Assigned task:
From the listing below, return every line with the string "step" in it.
- Opening Delimiter -
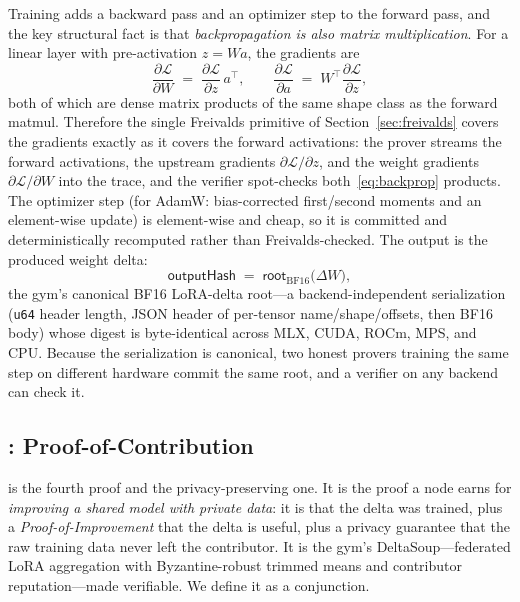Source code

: Training adds a backward pass and an optimizer step to the forward pass, and the
key structural fact is that \emph{backpropagation is also matrix multiplication}.
For a linear layer with pre-activation $z = W a$, the gradients are
\begin{equation}
\label{eq:backprop}
\frac{\partial \mathcal{L}}{\partial W} \;=\; \frac{\partial \mathcal{L}}{\partial z}\, a^{\!\top},
\qquad
\frac{\partial \mathcal{L}}{\partial a} \;=\; W^{\!\top} \frac{\partial \mathcal{L}}{\partial z},
\end{equation}
both of which are dense matrix products of the same shape class as the forward
matmul. Therefore the single Freivalds primitive of Section~\ref{sec:freivalds}
covers the gradients exactly as it covers the forward activations: the prover
streams the forward activations, the upstream gradients
$\partial\mathcal{L}/\partial z$, and the weight gradients
$\partial\mathcal{L}/\partial W$ into the trace, and the verifier spot-checks
both~\eqref{eq:backprop} products. The optimizer step (for AdamW: bias-corrected
first/second moments and an element-wise update) is element-wise and cheap, so it is
committed and deterministically recomputed rather than Freivalds-checked. The output
is the produced weight delta:
\begin{equation}
\mathsf{outputHash} \;=\; \mathsf{root}_{\mathrm{BF16}}\bigl(\Delta W\bigr),
\end{equation}
the gym's canonical BF16 LoRA-delta root---a backend-independent serialization
(\texttt{u64} header length, JSON header of per-tensor name/shape/offsets, then BF16
body) whose digest is byte-identical across MLX, CUDA, ROCm, MPS, and CPU. Because
the serialization is canonical, two honest provers training the same step on
different hardware commit the same root, and a verifier on any backend can check it.

\subsection{\PoC{}: Proof-of-Contribution}
\label{sec:poc}

\PoC{} is the fourth proof and the privacy-preserving one. It is the proof a node
earns for \emph{improving a shared model with private data}: it is \PoT{} that the
delta was trained, plus a \emph{Proof-of-Improvement} that the delta is useful, plus
a privacy guarantee that the raw training data never left the contributor. It is the
gym's DeltaSoup---federated LoRA aggregation with Byzantine-robust trimmed means and
contributor reputation---made verifiable. We define it as a conjunction.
- Closing Delimiter -
Answer section:
: Training adds a backward pass and an optimizer step to the forward pass, and the
both~\eqref{eq:backprop} products. The optimizer step (for AdamW: bias-corrected
the serialization is canonical, two honest provers training the same step on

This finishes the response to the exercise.